[Prompt]:
Look over the lines below. Report each one that includes the string "Master".

Rendered images with source text:
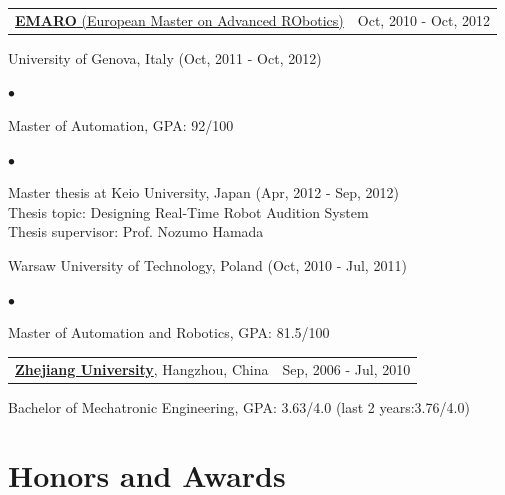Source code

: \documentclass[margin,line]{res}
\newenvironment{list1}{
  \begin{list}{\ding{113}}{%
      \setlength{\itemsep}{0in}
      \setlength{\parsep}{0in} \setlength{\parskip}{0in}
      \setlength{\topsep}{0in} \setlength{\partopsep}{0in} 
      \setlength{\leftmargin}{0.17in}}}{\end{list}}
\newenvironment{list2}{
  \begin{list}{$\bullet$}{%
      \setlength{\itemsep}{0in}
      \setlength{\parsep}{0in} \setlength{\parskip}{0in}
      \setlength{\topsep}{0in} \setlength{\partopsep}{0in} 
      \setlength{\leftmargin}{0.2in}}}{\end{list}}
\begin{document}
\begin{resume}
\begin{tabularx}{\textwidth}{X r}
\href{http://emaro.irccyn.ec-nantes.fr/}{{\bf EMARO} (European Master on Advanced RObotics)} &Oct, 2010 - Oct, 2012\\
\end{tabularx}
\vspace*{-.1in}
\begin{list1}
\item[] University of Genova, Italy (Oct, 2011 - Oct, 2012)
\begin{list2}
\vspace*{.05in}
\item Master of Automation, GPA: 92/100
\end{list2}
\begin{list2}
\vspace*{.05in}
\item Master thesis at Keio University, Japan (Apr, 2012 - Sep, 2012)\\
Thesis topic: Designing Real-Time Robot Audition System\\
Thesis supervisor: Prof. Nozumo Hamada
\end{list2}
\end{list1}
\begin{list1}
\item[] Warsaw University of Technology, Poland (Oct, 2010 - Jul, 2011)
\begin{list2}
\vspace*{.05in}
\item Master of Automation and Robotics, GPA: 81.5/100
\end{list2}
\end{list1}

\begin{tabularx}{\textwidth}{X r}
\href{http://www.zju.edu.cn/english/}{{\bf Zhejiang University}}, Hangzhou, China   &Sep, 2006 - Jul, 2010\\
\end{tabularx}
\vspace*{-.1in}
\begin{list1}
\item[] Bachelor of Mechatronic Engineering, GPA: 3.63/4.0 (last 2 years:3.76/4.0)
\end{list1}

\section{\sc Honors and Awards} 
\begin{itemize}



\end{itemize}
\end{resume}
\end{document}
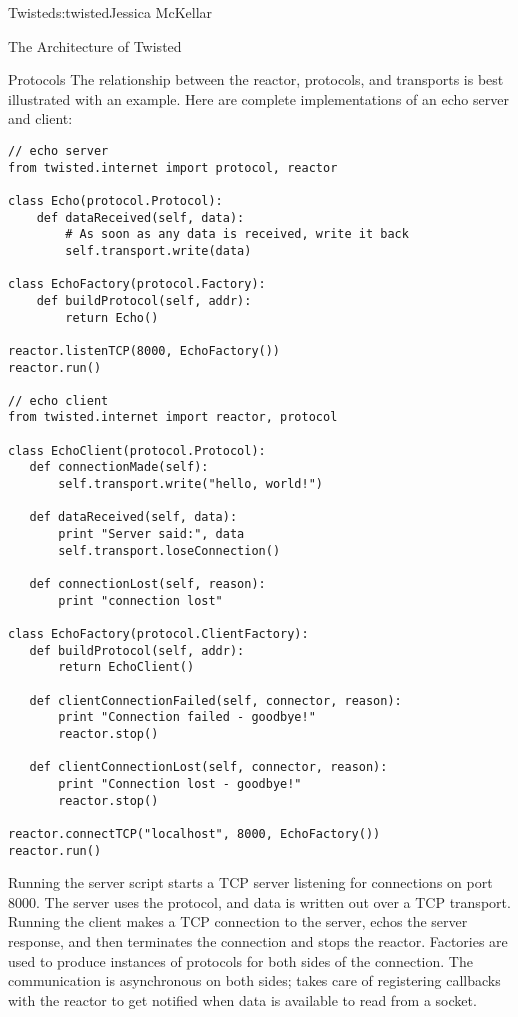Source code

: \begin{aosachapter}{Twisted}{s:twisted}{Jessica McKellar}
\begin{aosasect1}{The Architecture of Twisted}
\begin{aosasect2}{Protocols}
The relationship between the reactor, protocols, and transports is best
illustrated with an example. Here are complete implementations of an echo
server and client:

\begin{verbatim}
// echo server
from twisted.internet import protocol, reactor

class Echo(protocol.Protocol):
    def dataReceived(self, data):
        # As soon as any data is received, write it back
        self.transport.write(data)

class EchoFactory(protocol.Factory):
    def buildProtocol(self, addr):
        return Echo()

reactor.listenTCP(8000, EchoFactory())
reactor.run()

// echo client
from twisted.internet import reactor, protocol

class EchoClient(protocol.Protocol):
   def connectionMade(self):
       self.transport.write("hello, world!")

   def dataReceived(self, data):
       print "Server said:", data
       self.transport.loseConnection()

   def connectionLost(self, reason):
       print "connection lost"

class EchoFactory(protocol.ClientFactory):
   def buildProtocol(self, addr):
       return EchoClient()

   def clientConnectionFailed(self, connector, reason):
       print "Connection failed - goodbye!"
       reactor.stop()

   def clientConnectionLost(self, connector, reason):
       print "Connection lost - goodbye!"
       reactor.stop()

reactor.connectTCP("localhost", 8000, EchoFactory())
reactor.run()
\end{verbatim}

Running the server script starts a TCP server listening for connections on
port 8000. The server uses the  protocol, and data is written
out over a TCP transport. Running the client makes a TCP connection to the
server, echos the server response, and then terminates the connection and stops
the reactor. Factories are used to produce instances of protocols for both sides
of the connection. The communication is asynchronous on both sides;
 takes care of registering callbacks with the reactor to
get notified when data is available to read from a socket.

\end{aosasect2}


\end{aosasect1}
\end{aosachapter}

[Written answer]:
\href{http://emaro.irccyn.ec-nantes.fr/}{{\bf EMARO} (European Master on Advanced RObotics)} &Oct, 2010 - Oct, 2012\\
\item Master of Automation, GPA: 92/100
\item Master thesis at Keio University, Japan (Apr, 2012 - Sep, 2012)\\
\item Master of Automation and Robotics, GPA: 81.5/100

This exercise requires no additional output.